**TRY IT**
Pictures aside, can you reproduce the records word for word?

**Saved data entries**

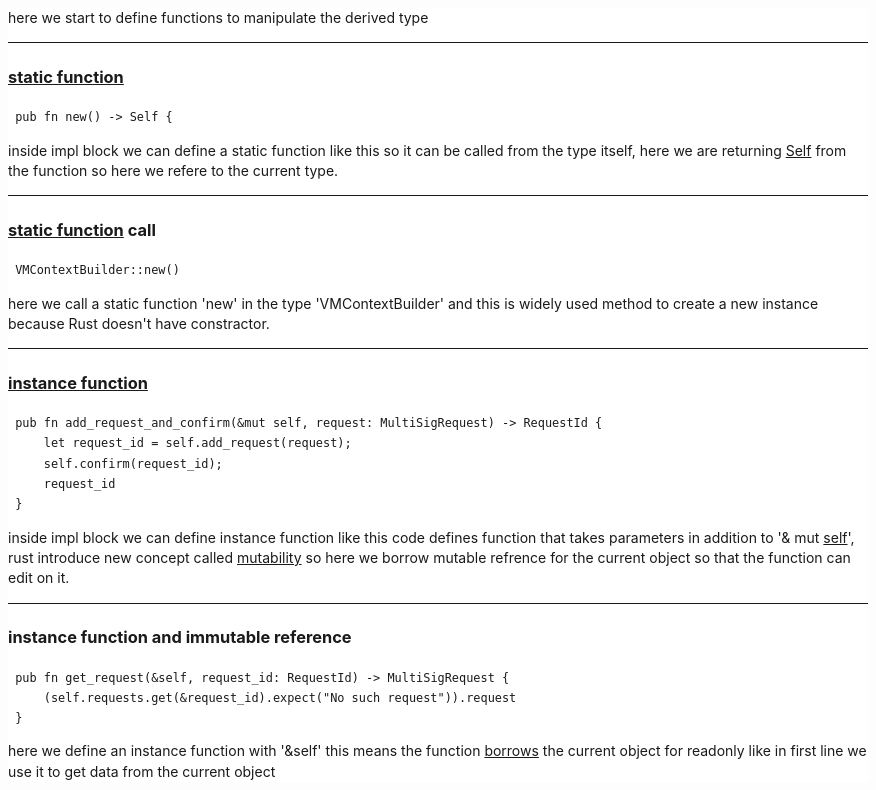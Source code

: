 here we start to define functions to manipulate the derived type

----

### [static function](https://turreta.com/2019/10/14/static-and-instance-methods-in-struct/)

```rs=387
 pub fn new() -> Self {
```

inside impl block we can define a static function like this so it can be called from the type itself, here we are returning [Self](https://stackoverflow.com/questions/32304595/whats-the-difference-between-self-and-self) from the function so here we refere to the current type.

----

### [static function](https://turreta.com/2019/10/14/static-and-instance-methods-in-struct/) call

```rs=471
 VMContextBuilder::new()
```

here we call a static function 'new' in the type 'VMContextBuilder' and this is widely used method to create a new instance because Rust doesn't have constractor.

----

### [instance function](https://turreta.com/2019/10/14/static-and-instance-methods-in-struct/)

```rs=149
 pub fn add_request_and_confirm(&mut self, request: MultiSigRequest) -> RequestId {
     let request_id = self.add_request(request);
     self.confirm(request_id);
     request_id
 }
```

inside impl block we can define instance function like this code defines function that takes parameters in addition to '& mut [self](https://doc.rust-lang.org/std/keyword.self.html)', rust introduce new concept called [mutability](https://doc.rust-lang.org/book/ch03-01-variables-and-mutability.html) so here we borrow mutable refrence for the current object so that the function can edit on it.

----

### instance function and immutable reference

```rs=327
 pub fn get_request(&self, request_id: RequestId) -> MultiSigRequest {
     (self.requests.get(&request_id).expect("No such request")).request
 }
```

here we define an instance function with '&self' this means the function [borrows](https://doc.rust-lang.org/rust-by-example/scope/borrow.html) the current object for readonly like in first line we use it to get data from the current object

**EXPECTED ANSWER**
Source code

: here we start to define functions to manipulate the derived type

----

### [static function](https://turreta.com/2019/10/14/static-and-instance-methods-in-struct/)

```rs=387
 pub fn new() -> Self {
```

inside impl block we can define a static function like this so it can be called from the type itself, here we are returning [Self](https://stackoverflow.com/questions/32304595/whats-the-difference-between-self-and-self) from the function so here we refere to the current type.

----

### [static function](https://turreta.com/2019/10/14/static-and-instance-methods-in-struct/) call

```rs=471
 VMContextBuilder::new()
```

here we call a static function 'new' in the type 'VMContextBuilder' and this is widely used method to create a new instance because Rust doesn't have constractor.

----

### [instance function](https://turreta.com/2019/10/14/static-and-instance-methods-in-struct/)

```rs=149
 pub fn add_request_and_confirm(&mut self, request: MultiSigRequest) -> RequestId {
     let request_id = self.add_request(request);
     self.confirm(request_id);
     request_id
 }
```

inside impl block we can define instance function like this code defines function that takes parameters in addition to '& mut [self](https://doc.rust-lang.org/std/keyword.self.html)', rust introduce new concept called [mutability](https://doc.rust-lang.org/book/ch03-01-variables-and-mutability.html) so here we borrow mutable refrence for the current object so that the function can edit on it.

----

### instance function and immutable reference

```rs=327
 pub fn get_request(&self, request_id: RequestId) -> MultiSigRequest {
     (self.requests.get(&request_id).expect("No such request")).request
 }
```

here we define an instance function with '&self' this means the function [borrows](https://doc.rust-lang.org/rust-by-example/scope/borrow.html) the current object for readonly like in first line we use it to get data from the current object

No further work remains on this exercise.